So, in the bucket of "semi-innocuous things that can fuck you up for life", I cried this morning after waking from a stupid anxiety dream.
Why? Well strap in...
All my life people have told me I'm attractive (boo-hoo, right?). Which also means, all my life I've had people tell me I'm vain, or shallow, or that I'm using my looks manipulatively. People have also informed me that looks don't last, and that I'd "better have a plan B"¹ for when they inevitably fade.
¹ not that kind of plan B

And, with brains being the lovely little pattern-seeking machines they are, mine condensed this down to "People like/hate you for your looks. If you're not pretty enough, you're worthless; if you're too pretty you're a bad person".
I've written before about my ex-spouse who told me, in a crowded cafe, "people only listen to you because you're fuckable" (this was in response to telling them that two psychologists had favorably reviewed my paper on autism self-diagnostic criteria)
I've also written about how I never really found myself attractive until just recently (thanks therapy, healthy relationships, and Fedi).
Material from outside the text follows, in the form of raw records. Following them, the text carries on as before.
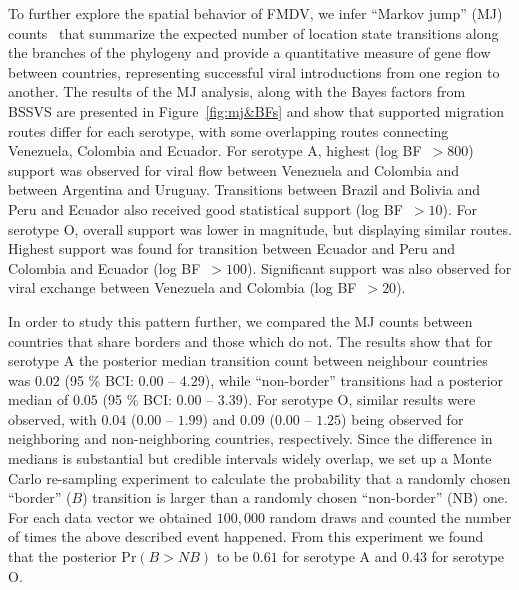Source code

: \documentclass[10pt]{article}
\begin{document}
To further explore the spatial behavior of FMDV, we infer
``Markov jump'' (MJ) counts~\cite{Minin2008} that summarize the expected number of location state transitions along the  branches of the phylogeny and provide a quantitative measure of gene flow between countries, representing successful viral introductions from one region to another.
The results of the MJ analysis, along with the Bayes factors from BSSVS are presented in Figure~\ref{fig:mj&BFs} and show that supported migration routes differ for each serotype, with some overlapping routes connecting Venezuela, Colombia and Ecuador.
For serotype A, highest (log BF~$>800$) support was observed for viral flow between Venezuela and Colombia and between Argentina and Uruguay.
Transitions between Brazil and Bolivia and Peru and Ecuador also received good statistical support (log BF~$>10$).
For serotype O, overall support was lower in magnitude, but displaying similar routes.
Highest support was found for transition between Ecuador and Peru and Colombia and Ecuador (log BF~$>100$). Significant support was also observed for viral exchange between Venezuela and Colombia (log BF~$>20$). 


In order to study this pattern further, we compared the MJ counts between countries that share borders and those which do not.
The results show that for serotype A the posterior median transition count between neighbour countries was $0.02$ (95 \% BCI: $0.00$ -- $4.29$), while ``non-border'' transitions had a posterior median of $0.05$ (95 \% BCI: $0.00$ --  $3.39$).
For serotype O, similar results were observed, with $0.04$ ($0.00$ -- $1.99$) and $0.09$ ($0.00$ -- $1.25$) being observed for neighboring and non-neighboring countries, respectively.
Since the difference in medians is substantial but credible intervals widely overlap, we set up a Monte Carlo re-sampling experiment to calculate the probability that a randomly chosen ``border'' ($B$) transition is larger than a randomly chosen ``non-border'' (NB) one. For each data vector we obtained $100,000$ random draws and counted the number of times the above described event happened. From this experiment we found that the posterior $\mbox{Pr}(B>NB)$  to be $0.61$ for serotype A and $0.43$ for serotype O.
\end{document}
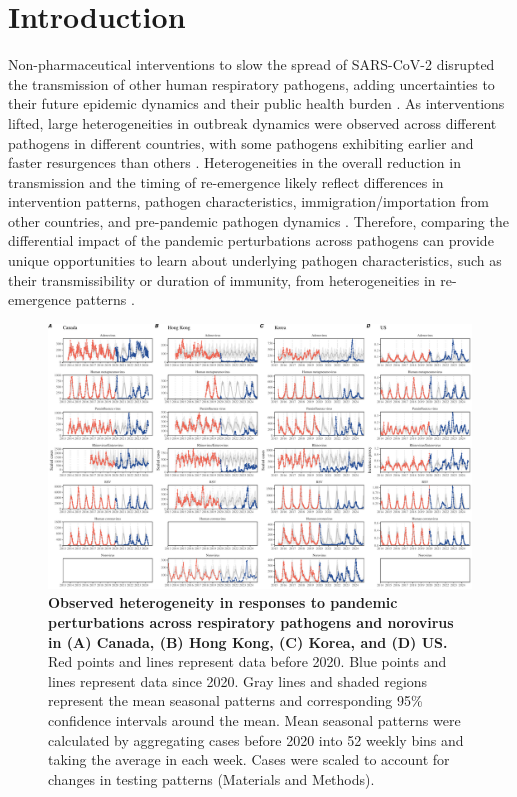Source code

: \documentclass[12pt]{article}
\begin{document}
\pagebreak

\section*{Introduction}

Non-pharmaceutical interventions to slow the spread of SARS-CoV-2 disrupted the transmission of other human respiratory pathogens, adding uncertainties to their future epidemic dynamics and their public health burden \citep{baker2020impact}.
As interventions lifted, large heterogeneities in outbreak dynamics were observed across different pathogens in different countries, with some pathogens exhibiting earlier and faster resurgences than others \citep{gomez2021uncertain,koltai2022determinants,park2024predicting}.
Heterogeneities in the overall reduction in transmission and the timing of re-emergence likely reflect differences in intervention patterns, pathogen characteristics, immigration/importation from other countries, and pre-pandemic pathogen dynamics \citep{perofsky2024impacts}.
Therefore, comparing the differential impact of the pandemic perturbations across pathogens can provide unique opportunities to learn about underlying pathogen characteristics, such as their transmissibility or duration of immunity, from heterogeneities in re-emergence patterns \citep{chow2023effects}.

\begin{figure}[!th]
\includegraphics[width=\textwidth]{../figure1/figure1.pdf}
\caption{
\textbf{Observed heterogeneity in responses to pandemic perturbations across respiratory pathogens and norovirus in (A) Canada, (B) Hong Kong, (C) Korea, and (D) US.}
Red points and lines represent data before 2020.
Blue points and lines represent data since 2020.
Gray lines and shaded regions represent the mean seasonal patterns and corresponding 95\% confidence intervals around the mean.
Mean seasonal patterns were calculated by aggregating cases before 2020 into 52 weekly bins and taking the average in each week.
Cases were scaled to account for changes in testing patterns (Materials and Methods).
}
\end{figure} 
\end{document}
I recognized that other folx did—or at least said they did, but—with my lifelong history of abuse—I didn't see it. I think it took, at least in part, having a healthy, loving, asexual partner for me to start liking myself in new ways. And, as she said after I told her about the dream this morning, "if I'm using you for your body, I'm doing a really bad job of it"

So what was the dream? It was a pretty basic theater anxiety dream.
I was in a play (playing the male lead, I think), and I'd spent the morning doing my costume and makeup for the part. Someone ran by and let me know I was on in 7 minutes. It was then I realized no one had given me a script, and I didn't know anything about my lines or the play. A perfectly reasonable panic attack ensued, and then I woke up.
Now, I don't usually read into dreams; dreams are my brain's equivalent of DOS6 running defrag. But this one was pretty on the nose.
I had spent all my time trying to look the role, and had completely failed to do the part that matters...and now it was too late—I was the pretty one with no substance.
@alice The human mind can behave in some odd ways. Here's Professor Bergman in Space:1999 talking about humans and their brain potential.
Any dreams with negativity should always be consigned to the trash heap.
You are beautiful, kind, loving and considerate. We need more people to be like you.
As Carla said in Captain Kronos: Vampire Hunter said, "Beauty fades eventually, but a kind soul remains forever."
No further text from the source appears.